WHAT YOU HAVE TO DO: The response should be exactly the number of lines in the material below that contain the word "Edit".

INPUT RECORDS:
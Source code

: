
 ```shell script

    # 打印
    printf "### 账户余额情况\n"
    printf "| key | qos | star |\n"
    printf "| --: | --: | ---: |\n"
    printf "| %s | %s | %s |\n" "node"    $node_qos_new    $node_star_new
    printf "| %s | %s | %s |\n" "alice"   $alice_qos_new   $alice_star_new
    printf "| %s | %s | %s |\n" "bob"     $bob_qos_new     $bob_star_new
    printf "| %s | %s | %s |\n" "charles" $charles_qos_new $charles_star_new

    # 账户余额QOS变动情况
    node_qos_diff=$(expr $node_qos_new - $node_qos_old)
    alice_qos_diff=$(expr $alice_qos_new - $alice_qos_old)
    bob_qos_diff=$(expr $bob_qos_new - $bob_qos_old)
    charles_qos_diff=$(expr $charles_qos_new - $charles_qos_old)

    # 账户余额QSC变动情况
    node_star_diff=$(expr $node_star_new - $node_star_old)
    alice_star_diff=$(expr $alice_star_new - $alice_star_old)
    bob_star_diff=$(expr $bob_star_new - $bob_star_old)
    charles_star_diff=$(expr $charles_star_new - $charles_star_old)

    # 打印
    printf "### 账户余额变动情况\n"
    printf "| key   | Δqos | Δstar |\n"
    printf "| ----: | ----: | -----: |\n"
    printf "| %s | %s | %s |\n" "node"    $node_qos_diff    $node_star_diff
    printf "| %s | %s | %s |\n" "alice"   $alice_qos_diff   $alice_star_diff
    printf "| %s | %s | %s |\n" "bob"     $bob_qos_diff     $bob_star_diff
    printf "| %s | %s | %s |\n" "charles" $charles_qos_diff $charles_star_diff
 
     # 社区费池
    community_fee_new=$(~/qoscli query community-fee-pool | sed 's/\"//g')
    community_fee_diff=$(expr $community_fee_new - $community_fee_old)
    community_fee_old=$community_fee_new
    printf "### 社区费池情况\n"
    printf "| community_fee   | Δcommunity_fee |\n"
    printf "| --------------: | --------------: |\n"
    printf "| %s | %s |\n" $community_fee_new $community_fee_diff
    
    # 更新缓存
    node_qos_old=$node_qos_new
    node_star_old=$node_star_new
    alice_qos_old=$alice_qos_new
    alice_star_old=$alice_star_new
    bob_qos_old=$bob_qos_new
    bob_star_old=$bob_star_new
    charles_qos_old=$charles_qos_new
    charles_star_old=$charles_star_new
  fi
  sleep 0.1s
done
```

---

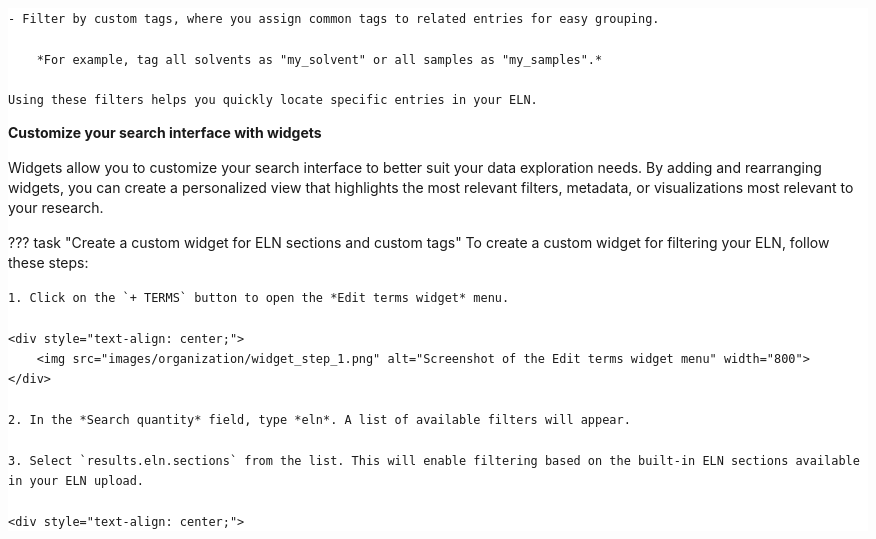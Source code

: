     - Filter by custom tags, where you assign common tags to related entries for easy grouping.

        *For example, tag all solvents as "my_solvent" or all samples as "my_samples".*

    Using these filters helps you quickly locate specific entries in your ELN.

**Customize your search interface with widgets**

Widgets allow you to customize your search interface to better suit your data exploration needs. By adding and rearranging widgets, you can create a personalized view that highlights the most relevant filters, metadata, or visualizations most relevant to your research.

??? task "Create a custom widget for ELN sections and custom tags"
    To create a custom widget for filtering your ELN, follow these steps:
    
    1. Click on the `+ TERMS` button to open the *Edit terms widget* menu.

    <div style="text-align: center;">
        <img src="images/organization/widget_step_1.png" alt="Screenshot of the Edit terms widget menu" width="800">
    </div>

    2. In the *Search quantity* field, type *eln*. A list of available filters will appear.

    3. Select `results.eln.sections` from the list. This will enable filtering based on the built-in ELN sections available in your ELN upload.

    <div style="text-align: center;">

---

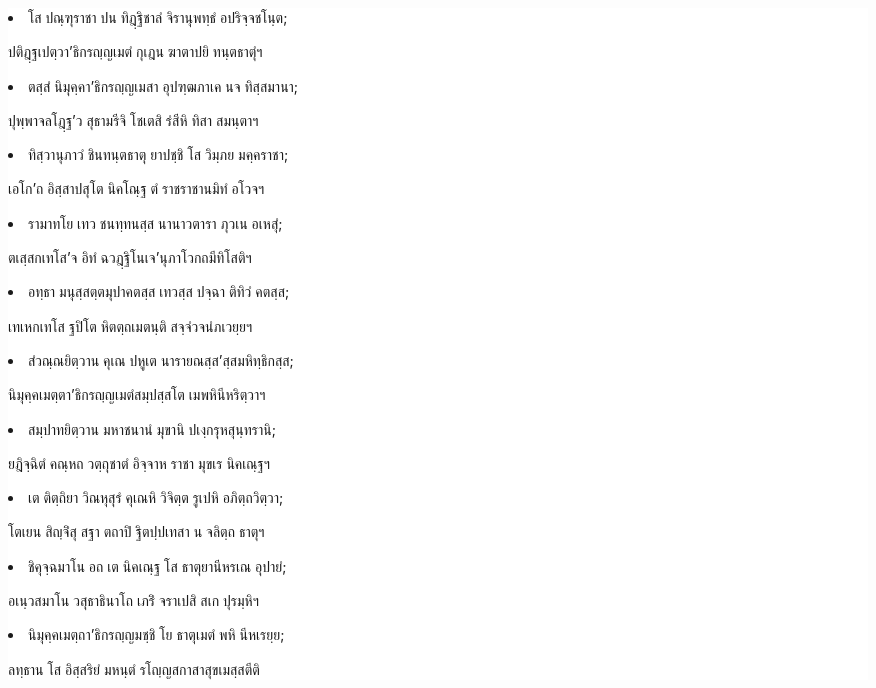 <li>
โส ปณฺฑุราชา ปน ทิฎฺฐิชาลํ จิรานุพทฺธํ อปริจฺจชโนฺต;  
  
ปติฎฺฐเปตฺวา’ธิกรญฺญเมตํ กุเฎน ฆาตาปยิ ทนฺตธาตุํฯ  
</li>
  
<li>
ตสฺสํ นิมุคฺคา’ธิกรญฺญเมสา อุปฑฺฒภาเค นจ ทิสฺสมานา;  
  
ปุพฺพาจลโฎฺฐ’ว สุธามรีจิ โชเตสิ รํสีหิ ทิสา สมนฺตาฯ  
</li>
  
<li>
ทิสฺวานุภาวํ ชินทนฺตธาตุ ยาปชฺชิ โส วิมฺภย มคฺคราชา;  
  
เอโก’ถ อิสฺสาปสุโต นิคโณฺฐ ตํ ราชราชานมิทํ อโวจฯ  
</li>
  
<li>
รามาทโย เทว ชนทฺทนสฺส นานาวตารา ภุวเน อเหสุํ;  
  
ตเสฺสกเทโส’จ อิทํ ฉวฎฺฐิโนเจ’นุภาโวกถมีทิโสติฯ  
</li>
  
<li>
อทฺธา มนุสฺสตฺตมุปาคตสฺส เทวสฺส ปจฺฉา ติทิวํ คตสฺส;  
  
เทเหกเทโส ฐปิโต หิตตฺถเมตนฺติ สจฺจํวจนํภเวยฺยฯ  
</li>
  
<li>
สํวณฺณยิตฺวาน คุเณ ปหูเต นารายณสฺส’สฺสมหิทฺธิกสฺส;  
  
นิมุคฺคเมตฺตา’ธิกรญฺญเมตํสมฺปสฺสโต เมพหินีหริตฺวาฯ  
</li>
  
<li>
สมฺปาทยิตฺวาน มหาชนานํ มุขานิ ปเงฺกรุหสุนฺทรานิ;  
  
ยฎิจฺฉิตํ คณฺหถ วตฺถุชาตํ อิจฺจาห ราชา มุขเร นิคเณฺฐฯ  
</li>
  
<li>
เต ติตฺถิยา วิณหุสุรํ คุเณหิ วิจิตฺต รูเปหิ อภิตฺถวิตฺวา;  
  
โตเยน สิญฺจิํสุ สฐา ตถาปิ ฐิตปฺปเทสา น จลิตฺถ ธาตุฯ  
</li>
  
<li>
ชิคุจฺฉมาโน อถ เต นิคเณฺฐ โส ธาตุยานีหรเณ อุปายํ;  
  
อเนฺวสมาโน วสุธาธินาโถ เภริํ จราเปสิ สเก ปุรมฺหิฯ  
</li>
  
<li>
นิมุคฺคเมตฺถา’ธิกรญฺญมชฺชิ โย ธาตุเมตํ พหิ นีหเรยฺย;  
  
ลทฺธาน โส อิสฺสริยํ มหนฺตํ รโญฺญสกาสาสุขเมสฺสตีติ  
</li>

RESPONSE: 2